(The Turkish Post) – SAFA KAR
Galiba ilk izlediğim milli maç Galler’le Türkiye arasındaydı. Milli Takımın Edirne’nin ötesinde pek esamesinin okunmadığı yıllardı. Tarih 1979 olmalı. Televizyon henüz renklenmemiş, ekran siyah beyazdı. Erhan Önal’ın 79. dakikada attığı gol hala gözümün önünde. Araya giren uzun yıllar o görüntüyü silemedi. İlkler kolay unutulmazmış.
Yine bir Galler maçı… Bu kez 90’lı yıllar. Herhalde Türk futbol tarihinin en heyecanlı maçıydı. İlk yarıda tam 6 gol atıldı ve 3-3 berabere bitti. İkinci devre de ilk yarıyı aratmadı. Pozisyonu bol, tansiyonu yüksek karşılaşmada Galler 4-3 öne geçti fakat son gülen Türkiye oldu. Milli Takım maçı 6-4 kazandı. Kaçan gollerin yarısı kaleyi bulsaydı gol rekoru kırılabilirdi. Karşılaşmanın yıldızını yazamıyorum.
Devran döndü, Galler’le yine aynı gruba düştük. İlk maç deplasmanda beraberlikle sonuçlanmıştı. Milli Takım son bölümü 10 kişi oynamasına rağmen Galler’e boyun eğmemişti. Montella yıldız ve yetenekli oyuncuları takım haline getirmeyi başardı. Ve bu skora da yansıdı. Tarihimizde ilk kez İzlanda’yı deplasmanda mağlup ettik. Kayseri’deki Galler maçı liderlik mücadelesiydi.
Galler de pes etmiş değil. Mücadeleci bir takım. İngiliz ekolünün temsilcisi. Avrupa’da adı olan bir ekip. Büyük başarıları olmasa da zayıf bir takım da değil. Türkiye’nin yükselen grafiği dikkate alındığında Milli Takım sahaya ‘favori’ olarak çıktı. Son maça bırakmadan liderliği garantilemek için 3 puan şarttı. Ve galibiyet için oynadı.

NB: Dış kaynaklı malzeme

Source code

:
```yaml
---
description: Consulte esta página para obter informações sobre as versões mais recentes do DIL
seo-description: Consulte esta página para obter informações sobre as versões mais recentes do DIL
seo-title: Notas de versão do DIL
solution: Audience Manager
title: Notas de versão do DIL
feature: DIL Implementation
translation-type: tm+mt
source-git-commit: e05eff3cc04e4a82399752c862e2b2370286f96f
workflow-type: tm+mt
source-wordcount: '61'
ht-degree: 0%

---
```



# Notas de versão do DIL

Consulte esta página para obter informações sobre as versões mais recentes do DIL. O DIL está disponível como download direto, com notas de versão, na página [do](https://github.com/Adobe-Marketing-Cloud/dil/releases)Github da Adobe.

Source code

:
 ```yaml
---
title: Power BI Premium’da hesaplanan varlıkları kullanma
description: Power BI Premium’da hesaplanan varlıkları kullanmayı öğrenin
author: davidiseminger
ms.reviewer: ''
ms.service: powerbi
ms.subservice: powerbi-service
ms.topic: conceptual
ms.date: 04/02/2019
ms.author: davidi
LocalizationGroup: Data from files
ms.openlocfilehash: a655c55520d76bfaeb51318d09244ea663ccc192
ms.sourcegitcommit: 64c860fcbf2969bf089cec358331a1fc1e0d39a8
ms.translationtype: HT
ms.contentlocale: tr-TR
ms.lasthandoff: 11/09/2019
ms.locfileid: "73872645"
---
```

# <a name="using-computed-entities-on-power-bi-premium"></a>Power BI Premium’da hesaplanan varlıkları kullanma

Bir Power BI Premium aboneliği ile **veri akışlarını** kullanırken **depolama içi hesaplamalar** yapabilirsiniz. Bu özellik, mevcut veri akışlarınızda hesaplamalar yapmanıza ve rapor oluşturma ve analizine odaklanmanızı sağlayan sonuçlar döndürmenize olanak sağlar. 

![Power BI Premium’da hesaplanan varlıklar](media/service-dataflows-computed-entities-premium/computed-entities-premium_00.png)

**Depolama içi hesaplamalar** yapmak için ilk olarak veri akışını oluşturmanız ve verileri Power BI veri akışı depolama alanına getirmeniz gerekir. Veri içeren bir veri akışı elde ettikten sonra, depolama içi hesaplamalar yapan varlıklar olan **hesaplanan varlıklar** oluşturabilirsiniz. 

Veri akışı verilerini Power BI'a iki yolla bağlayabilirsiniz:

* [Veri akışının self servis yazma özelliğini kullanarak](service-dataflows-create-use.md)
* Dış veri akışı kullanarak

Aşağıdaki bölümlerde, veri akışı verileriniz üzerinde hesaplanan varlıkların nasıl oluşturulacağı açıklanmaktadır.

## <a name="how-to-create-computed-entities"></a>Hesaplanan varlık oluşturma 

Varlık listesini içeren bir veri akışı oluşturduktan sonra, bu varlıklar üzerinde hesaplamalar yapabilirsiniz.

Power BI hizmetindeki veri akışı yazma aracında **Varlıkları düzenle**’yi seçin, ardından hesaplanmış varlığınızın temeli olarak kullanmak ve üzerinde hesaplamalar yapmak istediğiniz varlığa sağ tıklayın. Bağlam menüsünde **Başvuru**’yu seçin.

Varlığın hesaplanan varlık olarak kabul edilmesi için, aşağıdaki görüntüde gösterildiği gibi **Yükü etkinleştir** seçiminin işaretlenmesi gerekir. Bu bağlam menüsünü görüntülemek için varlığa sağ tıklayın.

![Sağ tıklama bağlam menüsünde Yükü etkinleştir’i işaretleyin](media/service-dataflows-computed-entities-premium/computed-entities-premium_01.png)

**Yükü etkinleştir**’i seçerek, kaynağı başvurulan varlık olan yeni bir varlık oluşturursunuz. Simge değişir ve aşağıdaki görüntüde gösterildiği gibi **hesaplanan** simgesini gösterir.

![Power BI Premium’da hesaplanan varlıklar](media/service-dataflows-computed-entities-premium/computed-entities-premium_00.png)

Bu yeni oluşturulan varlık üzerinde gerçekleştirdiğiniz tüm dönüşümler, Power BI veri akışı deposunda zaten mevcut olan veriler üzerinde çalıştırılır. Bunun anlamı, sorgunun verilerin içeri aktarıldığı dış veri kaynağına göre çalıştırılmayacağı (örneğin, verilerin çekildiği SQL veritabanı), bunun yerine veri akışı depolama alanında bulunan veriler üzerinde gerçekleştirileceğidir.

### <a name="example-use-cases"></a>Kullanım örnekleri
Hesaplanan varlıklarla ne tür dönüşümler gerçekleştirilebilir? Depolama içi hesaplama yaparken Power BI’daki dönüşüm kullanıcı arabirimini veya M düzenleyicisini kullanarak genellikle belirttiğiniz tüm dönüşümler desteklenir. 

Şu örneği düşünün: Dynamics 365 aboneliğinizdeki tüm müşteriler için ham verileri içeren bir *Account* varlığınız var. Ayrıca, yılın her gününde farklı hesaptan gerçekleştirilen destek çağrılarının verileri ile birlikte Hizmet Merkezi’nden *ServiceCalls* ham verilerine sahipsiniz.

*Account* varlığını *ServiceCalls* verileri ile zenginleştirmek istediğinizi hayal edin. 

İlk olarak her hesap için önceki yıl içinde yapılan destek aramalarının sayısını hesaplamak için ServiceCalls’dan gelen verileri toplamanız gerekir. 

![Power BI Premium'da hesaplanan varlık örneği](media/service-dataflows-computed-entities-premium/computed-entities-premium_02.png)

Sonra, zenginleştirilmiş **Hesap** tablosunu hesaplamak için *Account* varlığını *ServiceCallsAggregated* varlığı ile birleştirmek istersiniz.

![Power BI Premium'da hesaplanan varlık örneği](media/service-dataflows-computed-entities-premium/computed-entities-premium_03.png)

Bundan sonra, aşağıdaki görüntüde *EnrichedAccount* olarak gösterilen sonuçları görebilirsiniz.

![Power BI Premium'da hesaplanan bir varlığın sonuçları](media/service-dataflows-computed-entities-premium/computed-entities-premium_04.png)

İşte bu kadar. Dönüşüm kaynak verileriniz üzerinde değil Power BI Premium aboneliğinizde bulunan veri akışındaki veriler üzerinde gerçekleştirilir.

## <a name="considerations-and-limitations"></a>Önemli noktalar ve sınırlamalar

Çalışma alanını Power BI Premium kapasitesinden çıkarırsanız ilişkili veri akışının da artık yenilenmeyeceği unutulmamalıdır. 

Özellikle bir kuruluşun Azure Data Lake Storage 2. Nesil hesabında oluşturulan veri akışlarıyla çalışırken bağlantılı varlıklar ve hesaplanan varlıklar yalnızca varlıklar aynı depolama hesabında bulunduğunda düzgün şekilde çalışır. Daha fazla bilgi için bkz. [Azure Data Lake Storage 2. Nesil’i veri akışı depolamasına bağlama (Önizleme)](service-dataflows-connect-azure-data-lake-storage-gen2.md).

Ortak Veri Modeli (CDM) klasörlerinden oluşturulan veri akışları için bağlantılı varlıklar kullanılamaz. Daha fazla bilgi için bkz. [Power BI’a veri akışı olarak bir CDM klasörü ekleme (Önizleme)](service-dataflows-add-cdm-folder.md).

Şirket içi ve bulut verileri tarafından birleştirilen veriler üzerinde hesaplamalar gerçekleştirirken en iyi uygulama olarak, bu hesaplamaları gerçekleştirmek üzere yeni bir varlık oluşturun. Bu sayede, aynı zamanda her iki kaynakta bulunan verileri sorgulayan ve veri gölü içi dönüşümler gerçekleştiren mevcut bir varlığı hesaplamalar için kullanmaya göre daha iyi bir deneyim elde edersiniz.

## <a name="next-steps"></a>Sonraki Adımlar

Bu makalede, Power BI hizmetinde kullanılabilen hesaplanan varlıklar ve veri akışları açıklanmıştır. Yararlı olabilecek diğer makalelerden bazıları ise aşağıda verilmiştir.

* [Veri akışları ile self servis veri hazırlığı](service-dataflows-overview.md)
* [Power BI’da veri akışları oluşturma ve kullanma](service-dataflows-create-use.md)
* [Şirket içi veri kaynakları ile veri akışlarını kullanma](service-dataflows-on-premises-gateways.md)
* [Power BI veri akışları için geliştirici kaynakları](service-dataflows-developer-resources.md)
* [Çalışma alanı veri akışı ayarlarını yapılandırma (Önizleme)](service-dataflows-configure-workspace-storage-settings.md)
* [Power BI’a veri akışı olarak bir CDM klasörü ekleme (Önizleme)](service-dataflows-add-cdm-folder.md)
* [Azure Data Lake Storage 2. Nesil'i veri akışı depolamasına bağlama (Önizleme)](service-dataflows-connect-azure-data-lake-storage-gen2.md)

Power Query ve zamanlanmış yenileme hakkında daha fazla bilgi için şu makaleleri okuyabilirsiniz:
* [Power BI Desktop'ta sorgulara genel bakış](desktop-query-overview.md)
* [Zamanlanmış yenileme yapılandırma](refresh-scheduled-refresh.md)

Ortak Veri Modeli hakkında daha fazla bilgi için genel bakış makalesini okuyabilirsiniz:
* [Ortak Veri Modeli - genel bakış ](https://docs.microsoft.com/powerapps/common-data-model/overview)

İlk yarı Türkiye’nin üstünlüğüyle geçti. Oyunu rakip sahaya yıkmasına rağmen pozisyon bulmakta zorlandı. Bunda Galler defansının dinamik ve dikkatli oyunu etkili oldu. Ceza sahasına doldurulan topları başarıyla savuşturdu. Maçın en iyilerinden Yunus Akgül kaleciyle karşı karşıya kaldı, topu kaleye gönderemedi. Ve en tehlikeli atak Galler’den geldi. Uzatma dakikalarında Mert’i geçen top direkte patladı. Şans Türkiye’nin yanındaydı.

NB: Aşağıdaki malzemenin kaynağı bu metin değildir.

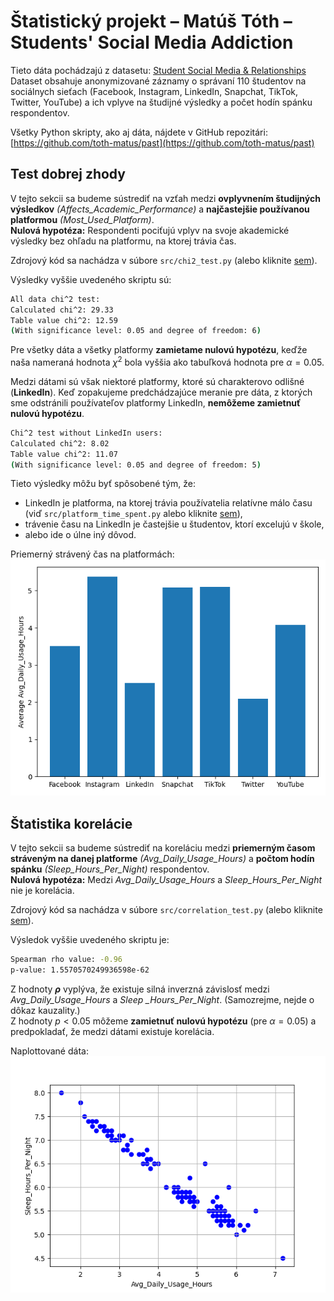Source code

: # Štatistický projekt – Matúš Tóth – Students' Social Media Addiction

Tieto dáta pochádzajú z datasetu: [Student Social Media & Relationships](https://www.kaggle.com/datasets/adilshamim8/social-media-addiction-vs-relationships)  
Dataset obsahuje anonymizované záznamy o správaní $110$ študentov na sociálnych sieťach (Facebook, Instagram, LinkedIn, Snapchat, TikTok, Twitter, YouTube) a ich vplyve na študijné výsledky a počet hodín spánku respondentov.

Všetky Python skripty, ako aj dáta, nájdete v GitHub repozitári:
[https://github.com/toth-matus/past](https://github.com/toth-matus/past)

## Test dobrej zhody

V tejto sekcii sa budeme sústrediť na vzťah medzi **ovplyvnením študijných výsledkov** *(Affects_Academic_Performance)* a **najčastejšie používanou platformou** *(Most_Used_Platform)*.  
**Nulová hypotéza:** Respondenti pociťujú vplyv na svoje akademické výsledky bez ohľadu na platformu, na ktorej trávia čas.

Zdrojový kód sa nachádza v súbore `src/chi2_test.py` (alebo kliknite [sem](src/chi2_test.py)).

Výsledky vyššie uvedeného skriptu sú:

```bash
All data chi^2 test:
Calculated chi^2: 29.33
Table value chi^2: 12.59
(With significance level: 0.05 and degree of freedom: 6)
```

Pre všetky dáta a všetky platformy **zamietame nulovú hypotézu**, keďže naša nameraná hodnota $\chi^2$ bola vyššia ako tabuľková hodnota pre $\alpha = 0.05$.

Medzi dátami sú však niektoré platformy, ktoré sú charakterovo odlišné (**LinkedIn**). Keď zopakujeme predchádzajúce meranie pre dáta, z ktorých sme odstránili používateľov platformy LinkedIn, **nemôžeme zamietnuť nulovú hypotézu**.

```bash
Chi^2 test without LinkedIn users:
Calculated chi^2: 8.02
Table value chi^2: 11.07
(With significance level: 0.05 and degree of freedom: 5)
```

Tieto výsledky môžu byť spôsobené tým, že:

- LinkedIn je platforma, na ktorej trávia používatelia relatívne málo času (viď `src/platform_time_spent.py` alebo kliknite [sem](src/platform_time_spent.py)),
- trávenie času na LinkedIn je častejšie u študentov, ktorí excelujú v škole,
- alebo ide o úlne iný dôvod.

Priemerný strávený čas na platformách:
![Priemerný čas](img/platform_average.png)

## Štatistika korelácie

V tejto sekcii sa budeme sústrediť na koreláciu medzi **priemerným časom stráveným na danej platforme** *(Avg_Daily_Usage_Hours)* a **počtom hodín spánku** *(Sleep_Hours_Per_Night)* respondentov.  
**Nulová hypotéza:** Medzi *Avg_Daily_Usage_Hours* a *Sleep_Hours_Per_Night* nie je korelácia.

Zdrojový kód sa nachádza v súbore `src/correlation_test.py` (alebo kliknite [sem](src/correlation_test.py)).

Výsledok vyššie uvedeného skriptu je:

```bash
Spearman rho value: -0.96
p-value: 1.5570570249936598e-62
```

Z hodnoty **$\rho$** vyplýva, že existuje silná inverzná závislosť medzi *Avg_Daily_Usage_Hours* a *Sleep
_Hours_Per_Night*. (Samozrejme, nejde o dôkaz kauzality.)  
Z hodnoty $p < 0.05$ môžeme **zamietnuť nulovú hypotézu** $($pre $\alpha = 0.05)$ a predpokladať, že medzi dátami existuje korelácia.

Naplottované dáta:
![Korelácia](img/correlation.png)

İkinci devre ilk yarının benzeriydi. Sahada inanılmaz mücadele vardı. İki takım da canını dişine takarak oynadı. Maçın son bölümüne girilirken Türkiye Yunus Akgül’ün düşürülmesi sonucu penaltı kazandı. 3 puana uzanmak an meselesiydi. Topun başına son günlerin formda ismi Kerem Aktürkoğlu geçti. Nefesler tutuldu. Tribünler ‘golll’ diye ayağa kalkmaya hazırdı. Kerem topun başına geldi ve kaleci ters köşeye yatmasına rağmen topu direğin dibinden dışarı attı. Hem sahadaki oyuncular hem de ekranları başındaki seyirciler dondu kaldı. 2 puan uçtu gitti.
Liderlik son maça kaldı. Aradaki 2 puan büyük avantaj. Her şey Türkiye’nin elinde. Galler kendi evinde İzlanda ile oynayacak. Kazanması yetmiyor, Türkiye’nin puan kaybetmesini bekleyecek. Karadağ güçlü takım değil. Türkiye çok daha iyi oyunculardan kurulu. Kağıt üzerinde bütün faktörler Milli Takımın lehine. Ama hiçbir maç oynanmadan kazanılmıyor. Karadağ’dan lider olarak dönecek güç ve motivasyona sahip.
Beklenen, Türkiye’nin başarılı çıkışını liderlikle taçlandırması… Kaybetmesi sürpriz olur.